ROHM Lens Drivers for Camera Modules
In recent years rapid advancements have been made in the smartphone camera landscape, with functions such as zoom, image stabilization, and autofocus becoming standard. Since 2008 ROHM has been developing lens driver ICs for camera modules, which are designed to be key devices for these additional functions and have been widely adopted both in Japan and abroad. Among these, in response to market demand for blur-free image capture of distant objects or under low-light conditions, we will focus on image optical image stabilization, which is expected to see increased adoption in the future.
ROHM Product Roadmap
Since it began offering autofocus lens driver ICs in 2008, ROHM has developed models that support actuators capable of bidirectional drive along with a ringing compensation function that suppresses transient oscillation for feed forward control which at the time was considered mainstream for autofocus lens drivers. In addition, ROHM is further expanding its lineup by developing lens drivers for feedback control type autofocus, models compatible with different ball-type actuators, and lens driver ICs for optical image stabilization that were first adopted in smartphones in 2012.
(Note) OIS: Optical Image Stabilization
Features of ROHM's Lens Drivers
■ Lens Drivers for Optical Image Stabilization
- Adopts robust, high performance servo design technology utilizing simulation (i.e. Matlab)
- Achieves lower power consumption through PWM drive
- Built-in module adjustment function improves yield and facilitates adjustment
■ Lens Driver for Feedback Autofocus
- Utilizes servo control technology optimized for phase difference auto focus (PDAF*)
- Temperature compensation of displacement detection results enabled based on temperature information
- Provides correction to improve the linearity between displacement detection signal and actual displacement
- *PDAF (Phase Detection Auto Focus)
- Unlike the contrast method that searches for the maximum point of contrast while moving the lens, phase detection involves dividing incoming light into pairs of images and comparing them using a dedicated sensor. This method detects the deviation in the direction of focus position from the distance between the 2 images, eliminating the need to search for the exact focus position as in the contrast method, making high-speed AF operation possible.
Optical vs electronic image stabilization
Electronic image stabilization basically detects image misalignment between frames and performs compensation accordingly. In contrast, with optical image stabilization camera shake/jitter signal is detected by a gyro sensor integrated in the smartphone or camera. Although both methods have their advantages and disadvantages, in recent years optical image stabilization has proven to be more effective in low light conditions and capturing subjects at longer distances, and as a result is expected to see increased adoption in the future. In addition, a number of cameras are starting to adopt hybrid systems utilizing both electronic and optical methods to improve image stabilization performance.
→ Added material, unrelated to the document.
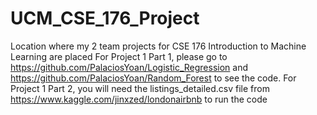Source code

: # UCM_CSE_176_Project
Location where my 2 team projects for CSE 176 Introduction to Machine Learning are placed
For Project 1 Part 1, please go to https://github.com/PalaciosYoan/Logistic_Regression and https://github.com/PalaciosYoan/Random_Forest to see the code.
For Project 1 Part 2, you will need the listings_detailed.csv file from https://www.kaggle.com/jinxzed/londonairbnb to run the code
|Optical Image Stabilization||Electronic image stabilization|
|Size||Requires space for drive mechanism and control IC||Space required for optional separate IC for arithmetic operations|
|Imaging Area||Entire effective pixel area can be used||Image area limited by margin required for image stabilization|
Image Quality Degradation due to
|Power Consumption||Drive mechanism requires power||Power required for arithmetic processing|
Actuator mechanism for optical axis adjustment in optical image stabilization systems
Various methods to achieve optical image stabilization exist. In digital cameras the 'lens shift method', where only the compensation lens within the lens array shifts, and the 'sensor shift method' that involves shifting the image sensor element while the lens is fixed, are primarily used. Most cameras used in smartphones adopt the 'barrel shift method', in which the entire lens array is shifted. A number of actuators required for optical axis adjustment have been developed for these different systems. ROHM is also developing control technology for these actuators that is expected to improve camera module performance in the future.
In addition to lens drivers for camera modules, ROHM will continue to leverage the latest proprietary technologies and expertise to expand its industry-leading lineup and develop products that meet customer needs.